A Land Grid Array (LGA) 213 comprising an array of LGA pins 214 coupled to pads 216 is disposed on the underside of PCB 206. LGA pins 214 are coupled to pads 218 on BB chip 208 via wiring (traces and vias) in PCB 206. In one embodiment, BB chip 208 is a Ball Grid Array (BGA) package and pads 218 are BGA pads; however, the chips illustrated herein, including BB chip 208 may use other types of packages, as well. Some of LGA pins 214 may also be coupled to other WWAN circuitry via wiring that is not separately shown. In addition, a portion of the LGA pins will be used for power signals (input voltage(s) and ground) that may be routed to various WWAN circuitry.

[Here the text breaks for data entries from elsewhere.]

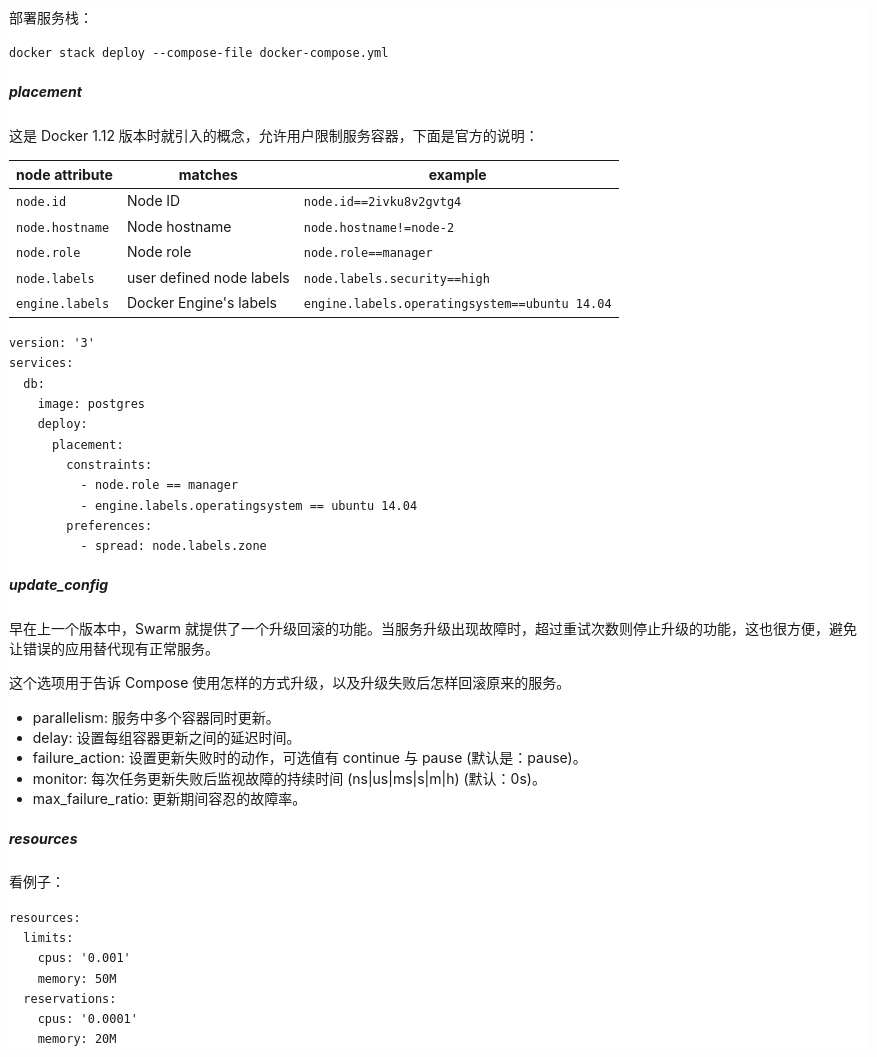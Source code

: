 部署服务栈：

```
docker stack deploy --compose-file docker-compose.yml

```

##### placement

这是 Docker 1.12 版本时就引入的概念，允许用户限制服务容器，下面是官方的说明：

| node attribute  | matches                  | example                                  |
| --------------- | ------------------------ | ---------------------------------------- |
| `node.id`       | Node ID                  | `node.id==2ivku8v2gvtg4`                 |
| `node.hostname` | Node hostname            | `node.hostname!=node-2`                  |
| `node.role`     | Node role                | `node.role==manager`                     |
| `node.labels`   | user defined node labels | `node.labels.security==high`             |
| `engine.labels` | Docker Engine's labels   | `engine.labels.operatingsystem==ubuntu 14.04` |

```
version: '3'
services:
  db:
    image: postgres
    deploy:
      placement:
        constraints:
          - node.role == manager
          - engine.labels.operatingsystem == ubuntu 14.04
        preferences:
          - spread: node.labels.zone
```

##### update_config

早在上一个版本中，Swarm 就提供了一个升级回滚的功能。当服务升级出现故障时，超过重试次数则停止升级的功能，这也很方便，避免让错误的应用替代现有正常服务。

这个选项用于告诉 Compose 使用怎样的方式升级，以及升级失败后怎样回滚原来的服务。

- parallelism: 服务中多个容器同时更新。
- delay: 设置每组容器更新之间的延迟时间。
- failure_action: 设置更新失败时的动作，可选值有 continue 与 pause (默认是：pause)。
- monitor: 每次任务更新失败后监视故障的持续时间 (ns|us|ms|s|m|h) (默认：0s)。
- max_failure_ratio: 更新期间容忍的故障率。

##### resources

看例子：

```
resources:
  limits:
    cpus: '0.001'
    memory: 50M
  reservations:
    cpus: '0.0001'
    memory: 20M

```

As illustrated in FIG. 2b, when WWAN module 202 is mounted to motherboard 204, LGA pins 214 are place in contact with pads 220 disposed on the topside of motherboard 204. The pattern of the LGA pins 214 and pads 220 match, as illustrated in the embodiments below. Wiring (not shown) in motherboard 204 is used to couple pads 220 to circuit components mounted to motherboard 204 including a Central Processing Unit (CPU), System on a Chip (SoC), or Other Processing Unit (XPU) 222. For simplicity, other circuit components mounted on or coupled to motherboard 220 are not shown but will be understood by those skilled in the art to be present, such as memory devices (e.g., DRAM DIMMs or DRAM chips), power-related components, storage devices, communication ports, etc.

FIGS. 3a and 3b show three-dimensional (3D) isometric views of a platform 300 including a WWAN module 302 that is mounted to a motherboard 304 using a clip assembly 308. WWAN module 302 includes a PCB 306 having various WWAN components and circuitry that is covered by a heat shield 310 that is held down at its front end by clip assembly 308 and at its back end by a screw 312 that is threaded into a nut 322 (see FIG. 3b) that is disposed beneath motherboard 304. Optionally, a threaded insert that is inserted into hole in motherboard 304 may be used in place of nut 322.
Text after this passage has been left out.